The rules would force underwriters that manage such sales to disclose how many people applied to buy the shares and how the shares ultimately were divided up. The rules would also prohibit brokers from accepting "market orders" to buy IPO shares at prevailing market prices for one trading day after the sale.

The NASD is targeting certain IPO practices after allegations from investors that new stock offerings were rigged and that investment banks allocated shares of sought-after stocks to company executives to lure other business.

"It's an effort to target the worst abuses," said Roy Smith, a former Goldman Sachs Group Inc. partner who is now a professor of finance at New York University. "The NASD is saying here are the doors you can't pass through."

Market orders were the source of first-day gains in many Internet IPOs as investors shut out of the sale placed orders to buy in initial trading. Many such orders were filled after the share price had doubled or tripled, leaving investors with losses after prices subsequently declined.

Other new rules would extend "lockup" periods, when officers and directors aren't able to sell shares, to include shares received by customers or associates of the issuing company in so-called "friends and family" programs. They would also impose new notification requirements when lockup periods are waived. Underwriters also could not use reneged trades to benefit favored clients, the proposed rules say.
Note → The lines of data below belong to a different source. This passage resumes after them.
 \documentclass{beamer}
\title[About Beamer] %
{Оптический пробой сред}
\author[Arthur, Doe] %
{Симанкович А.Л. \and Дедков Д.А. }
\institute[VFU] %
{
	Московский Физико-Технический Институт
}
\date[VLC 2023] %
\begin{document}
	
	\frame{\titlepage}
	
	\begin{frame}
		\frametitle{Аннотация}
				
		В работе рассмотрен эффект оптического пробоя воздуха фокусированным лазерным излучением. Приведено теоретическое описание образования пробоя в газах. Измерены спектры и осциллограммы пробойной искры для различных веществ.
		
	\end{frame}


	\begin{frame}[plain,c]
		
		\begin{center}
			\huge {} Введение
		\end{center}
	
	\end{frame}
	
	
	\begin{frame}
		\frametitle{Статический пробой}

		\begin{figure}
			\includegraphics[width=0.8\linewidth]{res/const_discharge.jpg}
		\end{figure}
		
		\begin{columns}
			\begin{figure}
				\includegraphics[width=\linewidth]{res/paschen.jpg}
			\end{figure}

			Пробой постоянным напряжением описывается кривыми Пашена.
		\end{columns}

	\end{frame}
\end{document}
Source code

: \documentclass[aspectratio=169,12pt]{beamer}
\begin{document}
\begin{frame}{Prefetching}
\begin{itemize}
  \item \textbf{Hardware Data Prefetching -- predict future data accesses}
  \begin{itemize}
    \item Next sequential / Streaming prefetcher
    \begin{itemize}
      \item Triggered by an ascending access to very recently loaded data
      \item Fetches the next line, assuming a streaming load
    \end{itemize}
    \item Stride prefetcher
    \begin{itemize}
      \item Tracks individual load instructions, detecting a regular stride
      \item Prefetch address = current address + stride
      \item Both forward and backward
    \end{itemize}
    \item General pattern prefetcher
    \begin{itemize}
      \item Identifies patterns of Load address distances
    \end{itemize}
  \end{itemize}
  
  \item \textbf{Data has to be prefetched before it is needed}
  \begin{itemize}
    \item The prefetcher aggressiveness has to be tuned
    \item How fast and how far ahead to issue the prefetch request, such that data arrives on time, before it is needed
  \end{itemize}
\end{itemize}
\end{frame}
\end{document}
The proposal comes five months after Razorfish Inc., Red Hat Inc. and 307 other companies that went public during the Internet boom of the late 1990s reached a $1 billion settlement with investors who said their stock offerings were rigged.

"These proposals further address conflicts of interest in the IPO market, and are an important addition to the regulatory initiatives that address abusive and unethical practices that have occurred with IPOs," NASD Chairman and Chief Executive Officer Robert R. Glauber said in a statement.

In 2002, Credit Suisse First Boston Corp. agreed to pay $100 million to settle Securities and Exchange Commission charges that the firm allotted IPO shares in exchange for investor kickbacks in the form of trading fees. Frank Quattrone, CSFB's former top executive in Silicon Valley, was charged by the NASD this year with "spinning," or giving access to IPOs to executives in return for future business. He is to be retried after a mistrial was declared last month.

The NASD said it would also request public comment on additional measures to insure the fair pricing of newly offered shares.